ACTIVITY
This task is to restate all of the entries exactly.

THE RECORDS
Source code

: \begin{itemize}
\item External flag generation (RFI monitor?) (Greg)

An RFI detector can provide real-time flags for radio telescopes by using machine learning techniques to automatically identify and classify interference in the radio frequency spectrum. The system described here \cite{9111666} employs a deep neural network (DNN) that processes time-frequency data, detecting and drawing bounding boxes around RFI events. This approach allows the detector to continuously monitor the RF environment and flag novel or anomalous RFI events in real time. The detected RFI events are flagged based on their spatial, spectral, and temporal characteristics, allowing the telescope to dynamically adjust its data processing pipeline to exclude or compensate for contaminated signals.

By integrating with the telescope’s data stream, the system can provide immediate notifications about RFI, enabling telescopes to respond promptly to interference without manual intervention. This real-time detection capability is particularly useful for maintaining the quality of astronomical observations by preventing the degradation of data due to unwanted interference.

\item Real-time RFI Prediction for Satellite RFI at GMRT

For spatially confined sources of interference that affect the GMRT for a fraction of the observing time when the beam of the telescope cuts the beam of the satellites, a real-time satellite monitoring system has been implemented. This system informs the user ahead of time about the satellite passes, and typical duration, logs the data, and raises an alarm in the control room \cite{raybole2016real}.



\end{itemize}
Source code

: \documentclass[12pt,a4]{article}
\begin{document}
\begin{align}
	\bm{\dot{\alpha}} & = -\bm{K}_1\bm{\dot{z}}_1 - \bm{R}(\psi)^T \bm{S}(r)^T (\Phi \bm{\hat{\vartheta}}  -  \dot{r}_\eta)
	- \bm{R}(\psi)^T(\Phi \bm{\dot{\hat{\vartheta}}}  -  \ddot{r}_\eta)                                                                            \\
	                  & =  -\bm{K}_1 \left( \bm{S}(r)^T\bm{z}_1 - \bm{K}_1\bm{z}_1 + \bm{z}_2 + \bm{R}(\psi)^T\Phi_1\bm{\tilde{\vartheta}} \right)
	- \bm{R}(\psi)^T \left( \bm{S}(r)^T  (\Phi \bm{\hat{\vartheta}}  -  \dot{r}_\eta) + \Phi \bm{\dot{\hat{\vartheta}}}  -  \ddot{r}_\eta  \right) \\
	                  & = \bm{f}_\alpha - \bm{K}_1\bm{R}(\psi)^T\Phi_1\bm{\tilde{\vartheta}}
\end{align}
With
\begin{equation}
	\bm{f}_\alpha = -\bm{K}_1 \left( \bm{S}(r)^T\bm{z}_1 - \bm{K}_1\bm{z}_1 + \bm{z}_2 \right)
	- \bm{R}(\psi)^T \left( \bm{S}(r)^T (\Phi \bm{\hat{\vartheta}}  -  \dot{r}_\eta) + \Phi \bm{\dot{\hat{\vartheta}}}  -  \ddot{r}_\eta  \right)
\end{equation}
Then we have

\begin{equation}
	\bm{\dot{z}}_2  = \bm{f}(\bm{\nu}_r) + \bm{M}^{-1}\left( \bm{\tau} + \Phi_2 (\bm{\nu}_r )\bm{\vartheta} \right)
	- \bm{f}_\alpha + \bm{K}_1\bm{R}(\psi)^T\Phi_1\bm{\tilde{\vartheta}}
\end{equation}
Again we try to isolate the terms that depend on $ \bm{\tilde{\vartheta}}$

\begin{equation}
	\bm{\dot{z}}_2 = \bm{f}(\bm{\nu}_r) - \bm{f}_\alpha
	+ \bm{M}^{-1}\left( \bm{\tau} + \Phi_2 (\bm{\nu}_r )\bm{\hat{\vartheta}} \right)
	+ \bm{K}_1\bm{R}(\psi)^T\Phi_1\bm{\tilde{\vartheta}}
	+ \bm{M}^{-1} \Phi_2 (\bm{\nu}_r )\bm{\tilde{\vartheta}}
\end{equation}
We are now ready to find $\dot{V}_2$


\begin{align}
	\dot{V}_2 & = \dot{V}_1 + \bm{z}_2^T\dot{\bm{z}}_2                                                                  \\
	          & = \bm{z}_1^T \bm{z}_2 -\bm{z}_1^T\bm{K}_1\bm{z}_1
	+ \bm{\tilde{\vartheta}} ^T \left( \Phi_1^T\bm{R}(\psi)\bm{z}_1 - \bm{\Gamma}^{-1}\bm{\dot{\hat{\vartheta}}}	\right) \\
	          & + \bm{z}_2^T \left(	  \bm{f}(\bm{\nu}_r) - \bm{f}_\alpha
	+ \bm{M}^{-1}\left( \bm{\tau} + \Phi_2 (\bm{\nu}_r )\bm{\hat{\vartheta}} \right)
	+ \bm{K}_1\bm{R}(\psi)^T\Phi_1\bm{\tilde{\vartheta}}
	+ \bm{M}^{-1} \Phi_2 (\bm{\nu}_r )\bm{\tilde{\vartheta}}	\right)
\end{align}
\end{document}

ANSWER TO THIS TASK
Source code

: \begin{itemize}
\item External flag generation (RFI monitor?) (Greg)

An RFI detector can provide real-time flags for radio telescopes by using machine learning techniques to automatically identify and classify interference in the radio frequency spectrum. The system described here \cite{9111666} employs a deep neural network (DNN) that processes time-frequency data, detecting and drawing bounding boxes around RFI events. This approach allows the detector to continuously monitor the RF environment and flag novel or anomalous RFI events in real time. The detected RFI events are flagged based on their spatial, spectral, and temporal characteristics, allowing the telescope to dynamically adjust its data processing pipeline to exclude or compensate for contaminated signals.

By integrating with the telescope’s data stream, the system can provide immediate notifications about RFI, enabling telescopes to respond promptly to interference without manual intervention. This real-time detection capability is particularly useful for maintaining the quality of astronomical observations by preventing the degradation of data due to unwanted interference.

\item Real-time RFI Prediction for Satellite RFI at GMRT

For spatially confined sources of interference that affect the GMRT for a fraction of the observing time when the beam of the telescope cuts the beam of the satellites, a real-time satellite monitoring system has been implemented. This system informs the user ahead of time about the satellite passes, and typical duration, logs the data, and raises an alarm in the control room \cite{raybole2016real}.



\end{itemize}
Source code

: \documentclass[12pt,a4]{article}
\begin{document}
\begin{align}
	\bm{\dot{\alpha}} & = -\bm{K}_1\bm{\dot{z}}_1 - \bm{R}(\psi)^T \bm{S}(r)^T (\Phi \bm{\hat{\vartheta}}  -  \dot{r}_\eta)
	- \bm{R}(\psi)^T(\Phi \bm{\dot{\hat{\vartheta}}}  -  \ddot{r}_\eta)                                                                            \\
	                  & =  -\bm{K}_1 \left( \bm{S}(r)^T\bm{z}_1 - \bm{K}_1\bm{z}_1 + \bm{z}_2 + \bm{R}(\psi)^T\Phi_1\bm{\tilde{\vartheta}} \right)
	- \bm{R}(\psi)^T \left( \bm{S}(r)^T  (\Phi \bm{\hat{\vartheta}}  -  \dot{r}_\eta) + \Phi \bm{\dot{\hat{\vartheta}}}  -  \ddot{r}_\eta  \right) \\
	                  & = \bm{f}_\alpha - \bm{K}_1\bm{R}(\psi)^T\Phi_1\bm{\tilde{\vartheta}}
\end{align}
With
\begin{equation}
	\bm{f}_\alpha = -\bm{K}_1 \left( \bm{S}(r)^T\bm{z}_1 - \bm{K}_1\bm{z}_1 + \bm{z}_2 \right)
	- \bm{R}(\psi)^T \left( \bm{S}(r)^T (\Phi \bm{\hat{\vartheta}}  -  \dot{r}_\eta) + \Phi \bm{\dot{\hat{\vartheta}}}  -  \ddot{r}_\eta  \right)
\end{equation}
Then we have

\begin{equation}
	\bm{\dot{z}}_2  = \bm{f}(\bm{\nu}_r) + \bm{M}^{-1}\left( \bm{\tau} + \Phi_2 (\bm{\nu}_r )\bm{\vartheta} \right)
	- \bm{f}_\alpha + \bm{K}_1\bm{R}(\psi)^T\Phi_1\bm{\tilde{\vartheta}}
\end{equation}
Again we try to isolate the terms that depend on $ \bm{\tilde{\vartheta}}$

\begin{equation}
	\bm{\dot{z}}_2 = \bm{f}(\bm{\nu}_r) - \bm{f}_\alpha
	+ \bm{M}^{-1}\left( \bm{\tau} + \Phi_2 (\bm{\nu}_r )\bm{\hat{\vartheta}} \right)
	+ \bm{K}_1\bm{R}(\psi)^T\Phi_1\bm{\tilde{\vartheta}}
	+ \bm{M}^{-1} \Phi_2 (\bm{\nu}_r )\bm{\tilde{\vartheta}}
\end{equation}
We are now ready to find $\dot{V}_2$


\begin{align}
	\dot{V}_2 & = \dot{V}_1 + \bm{z}_2^T\dot{\bm{z}}_2                                                                  \\
	          & = \bm{z}_1^T \bm{z}_2 -\bm{z}_1^T\bm{K}_1\bm{z}_1
	+ \bm{\tilde{\vartheta}} ^T \left( \Phi_1^T\bm{R}(\psi)\bm{z}_1 - \bm{\Gamma}^{-1}\bm{\dot{\hat{\vartheta}}}	\right) \\
	          & + \bm{z}_2^T \left(	  \bm{f}(\bm{\nu}_r) - \bm{f}_\alpha
	+ \bm{M}^{-1}\left( \bm{\tau} + \Phi_2 (\bm{\nu}_r )\bm{\hat{\vartheta}} \right)
	+ \bm{K}_1\bm{R}(\psi)^T\Phi_1\bm{\tilde{\vartheta}}
	+ \bm{M}^{-1} \Phi_2 (\bm{\nu}_r )\bm{\tilde{\vartheta}}	\right)
\end{align}
\end{document}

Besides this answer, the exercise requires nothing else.